• YOUR ASSIGNMENT:
Search the records for lines with the word "remote" and copy each match.

• DATA:
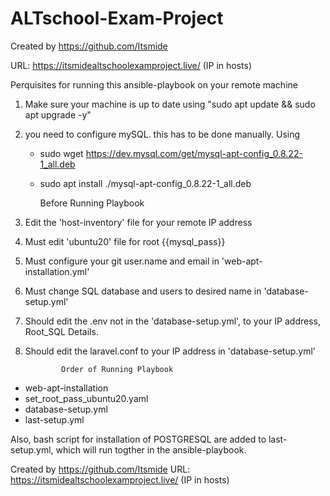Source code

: # ALTschool-Exam-Project

Created by https://github.com/Itsmide

URL: https://itsmidealtschoolexamproject.live/ (IP in hosts)

Perquisites for running this ansible-playbook on your remote machine

1. Make sure your machine is up to date 
   using "sudo apt update && sudo apt upgrade -y"

2. you need to configure mySQL. this has to be done manually. Using
   -  sudo wget https://dev.mysql.com/get/mysql-apt-config_0.8.22-1_all.deb
   - sudo apt install ./mysql-apt-config_0.8.22-1_all.deb

     Before Running Playbook

1. Edit the 'host-inventory' file for your remote IP address
  
2. Must edit 'ubuntu20' file for root {{mysql_pass}}

3. Must configure your git user.name and email in 'web-apt-installation.yml'

4. Must change SQL database and users to desired name in 'database-setup.yml'

5.  Should edit the .env not in the 'database-setup.yml', to your IP address, Root_SQL Details.

6. Should edit the laravel.conf to your IP address in 'database-setup.yml'

               Order of Running Playbook

-  web-apt-installation
-  set_root_pass_ubuntu20.yaml
-  database-setup.yml
-  last-setup.yml 

Also, bash script for installation of POSTGRESQL are added to last-setup.yml, which will run togther in the ansible-playbook.

 
Created by https://github.com/Itsmide
URL: https://itsmidealtschoolexamproject.live/ (IP in hosts)
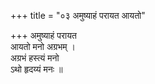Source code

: +++
title = "०३ अमुष्याहं परायत आयतो"

+++
अमुष्याहं परायत  
आयतो मनो अग्रभम् ।  
अग्रभं हस्त्यं मनो  
ऽथो हृदय्यं मनः ॥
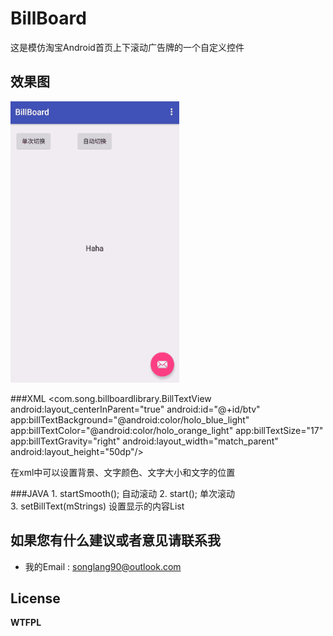 # BillBoard

这是模仿淘宝Android首页上下滚动广告牌的一个自定义控件

效果图
---
<img src="https://github.com/street90/BillBoard/blob/master/BillBoard/pic/pic1.gif" width="270" height="450"/>


###XML
	   <com.song.billboardlibrary.BillTextView
        android:layout_centerInParent="true"
        android:id="@+id/btv"
        app:billTextBackground="@android:color/holo_blue_light"
        app:billTextColor="@android:color/holo_orange_light"
        app:billTextSize="17"
        app:billTextGravity="right"
        android:layout_width="match_parent"
        android:layout_height="50dp"/>

在xml中可以设置背景、文字颜色、文字大小和文字的位置

###JAVA
	1. startSmooth();  自动滚动
	2. start();  单次滚动  
	3. setBillText(mStrings)  设置显示的内容List<String>


如果您有什么建议或者意见请联系我
---
* 我的Email : songlang90@outlook.com


License
----------
**WTFPL** 
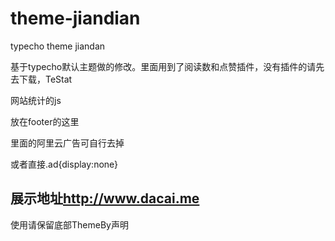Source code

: # theme-jiandian
typecho theme jiandan

基于typecho默认主题做的修改。里面用到了阅读数和点赞插件，没有插件的请先去下载，TeStat


网站统计的js
<div class="tj-ico"><script type="text/javascript">/*这里放网站统计的js*/</script>
</div>放在footer的这里

里面的阿里云广告可自行去掉

或者直接.ad{display:none}

展示地址<a href="http://www.dacai.me?github">http://www.dacai.me</a>
----------
使用请保留底部ThemeBy声明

• RESPONSE TO THIS TASK:
Perquisites for running this ansible-playbook on your remote machine
1. Edit the 'host-inventory' file for your remote IP address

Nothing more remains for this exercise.